§ **TASK REQUIREMENTS**: Report back the lines in this listing that carry the string "random".
* * * *
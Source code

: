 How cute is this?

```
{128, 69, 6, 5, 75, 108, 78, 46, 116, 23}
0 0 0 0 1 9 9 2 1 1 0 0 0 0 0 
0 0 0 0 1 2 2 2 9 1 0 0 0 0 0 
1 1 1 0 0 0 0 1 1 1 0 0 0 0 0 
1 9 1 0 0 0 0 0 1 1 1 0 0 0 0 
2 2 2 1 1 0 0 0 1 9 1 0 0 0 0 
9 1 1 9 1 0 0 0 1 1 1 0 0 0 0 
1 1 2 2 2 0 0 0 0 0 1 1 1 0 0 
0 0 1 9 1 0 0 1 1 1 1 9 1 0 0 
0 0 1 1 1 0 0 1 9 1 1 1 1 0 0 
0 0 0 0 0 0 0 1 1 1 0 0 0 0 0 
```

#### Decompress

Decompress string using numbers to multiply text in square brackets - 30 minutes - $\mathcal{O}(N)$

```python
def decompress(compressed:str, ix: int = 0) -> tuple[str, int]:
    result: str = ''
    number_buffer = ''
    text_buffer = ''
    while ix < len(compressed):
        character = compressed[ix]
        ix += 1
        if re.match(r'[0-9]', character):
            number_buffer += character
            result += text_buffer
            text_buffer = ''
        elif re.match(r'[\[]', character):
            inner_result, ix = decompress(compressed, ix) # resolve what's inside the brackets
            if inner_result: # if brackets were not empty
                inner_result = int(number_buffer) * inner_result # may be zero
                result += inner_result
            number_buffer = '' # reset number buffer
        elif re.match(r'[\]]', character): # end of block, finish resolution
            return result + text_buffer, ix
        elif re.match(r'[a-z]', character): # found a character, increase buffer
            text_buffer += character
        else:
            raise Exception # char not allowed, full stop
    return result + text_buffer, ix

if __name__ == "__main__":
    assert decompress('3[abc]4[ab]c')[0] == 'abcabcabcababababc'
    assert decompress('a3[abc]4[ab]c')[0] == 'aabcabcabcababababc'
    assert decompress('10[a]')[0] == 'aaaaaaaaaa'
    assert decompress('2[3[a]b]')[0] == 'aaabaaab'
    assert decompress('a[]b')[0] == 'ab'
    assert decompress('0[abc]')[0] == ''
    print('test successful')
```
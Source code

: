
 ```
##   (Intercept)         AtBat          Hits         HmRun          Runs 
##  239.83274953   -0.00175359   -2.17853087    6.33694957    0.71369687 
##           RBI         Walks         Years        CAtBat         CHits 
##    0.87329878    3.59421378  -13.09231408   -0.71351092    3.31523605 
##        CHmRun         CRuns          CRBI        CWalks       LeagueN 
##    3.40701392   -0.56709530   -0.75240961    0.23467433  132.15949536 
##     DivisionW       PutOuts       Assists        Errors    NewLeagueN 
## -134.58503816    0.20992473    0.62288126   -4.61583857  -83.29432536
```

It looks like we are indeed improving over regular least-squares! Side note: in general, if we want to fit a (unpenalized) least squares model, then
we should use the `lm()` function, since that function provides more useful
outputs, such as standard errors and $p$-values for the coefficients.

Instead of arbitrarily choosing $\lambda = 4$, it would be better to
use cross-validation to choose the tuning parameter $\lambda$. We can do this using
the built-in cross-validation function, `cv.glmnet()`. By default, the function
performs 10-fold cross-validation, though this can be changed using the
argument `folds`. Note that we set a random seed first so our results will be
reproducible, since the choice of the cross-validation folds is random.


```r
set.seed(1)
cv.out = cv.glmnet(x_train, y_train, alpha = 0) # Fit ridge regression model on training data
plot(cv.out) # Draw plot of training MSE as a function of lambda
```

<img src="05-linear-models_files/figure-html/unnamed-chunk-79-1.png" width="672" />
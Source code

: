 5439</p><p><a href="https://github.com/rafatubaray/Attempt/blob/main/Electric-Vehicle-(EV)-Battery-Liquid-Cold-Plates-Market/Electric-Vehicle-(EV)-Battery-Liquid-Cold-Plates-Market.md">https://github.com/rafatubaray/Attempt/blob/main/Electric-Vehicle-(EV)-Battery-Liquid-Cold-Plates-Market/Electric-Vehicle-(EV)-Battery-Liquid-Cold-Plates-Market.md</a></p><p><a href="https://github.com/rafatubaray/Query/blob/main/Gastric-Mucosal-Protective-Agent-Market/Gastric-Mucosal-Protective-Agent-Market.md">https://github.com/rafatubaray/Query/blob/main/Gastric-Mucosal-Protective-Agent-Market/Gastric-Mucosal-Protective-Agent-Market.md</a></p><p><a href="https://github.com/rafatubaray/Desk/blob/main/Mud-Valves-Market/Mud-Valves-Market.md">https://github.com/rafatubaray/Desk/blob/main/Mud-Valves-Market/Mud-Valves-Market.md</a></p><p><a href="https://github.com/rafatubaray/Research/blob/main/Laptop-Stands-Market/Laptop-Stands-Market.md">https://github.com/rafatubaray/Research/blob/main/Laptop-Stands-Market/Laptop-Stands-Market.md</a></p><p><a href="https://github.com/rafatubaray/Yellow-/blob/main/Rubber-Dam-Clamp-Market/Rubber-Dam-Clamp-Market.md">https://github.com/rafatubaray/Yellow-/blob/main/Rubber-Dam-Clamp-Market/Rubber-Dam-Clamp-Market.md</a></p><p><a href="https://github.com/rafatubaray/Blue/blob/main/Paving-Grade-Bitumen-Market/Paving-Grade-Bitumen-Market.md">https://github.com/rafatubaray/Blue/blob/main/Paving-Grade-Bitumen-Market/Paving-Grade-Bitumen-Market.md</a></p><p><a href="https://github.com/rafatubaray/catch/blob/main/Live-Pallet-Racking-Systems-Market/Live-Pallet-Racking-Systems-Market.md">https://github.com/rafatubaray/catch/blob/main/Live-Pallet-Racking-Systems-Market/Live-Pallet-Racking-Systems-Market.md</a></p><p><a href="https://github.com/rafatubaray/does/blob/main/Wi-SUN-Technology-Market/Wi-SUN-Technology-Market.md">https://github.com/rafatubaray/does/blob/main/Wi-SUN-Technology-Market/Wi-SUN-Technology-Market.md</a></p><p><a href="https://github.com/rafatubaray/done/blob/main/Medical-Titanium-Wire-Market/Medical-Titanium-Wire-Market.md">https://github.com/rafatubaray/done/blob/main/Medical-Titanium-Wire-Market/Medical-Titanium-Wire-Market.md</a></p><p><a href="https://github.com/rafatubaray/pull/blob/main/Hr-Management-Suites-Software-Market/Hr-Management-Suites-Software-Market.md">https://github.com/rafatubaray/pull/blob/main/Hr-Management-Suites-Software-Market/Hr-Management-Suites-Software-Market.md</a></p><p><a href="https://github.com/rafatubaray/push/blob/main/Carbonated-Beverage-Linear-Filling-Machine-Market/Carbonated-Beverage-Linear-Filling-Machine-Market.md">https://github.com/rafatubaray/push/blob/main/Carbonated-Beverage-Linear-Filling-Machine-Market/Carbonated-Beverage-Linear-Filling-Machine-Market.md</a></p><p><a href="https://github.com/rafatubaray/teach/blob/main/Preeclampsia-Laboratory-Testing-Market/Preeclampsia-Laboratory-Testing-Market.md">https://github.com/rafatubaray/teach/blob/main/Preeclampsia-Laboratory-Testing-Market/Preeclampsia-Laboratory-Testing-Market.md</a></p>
* * * *
§ **ANSWER TO THIS EXERCISE**:
argument `folds`. Note that we set a random seed first so our results will be
reproducible, since the choice of the cross-validation folds is random.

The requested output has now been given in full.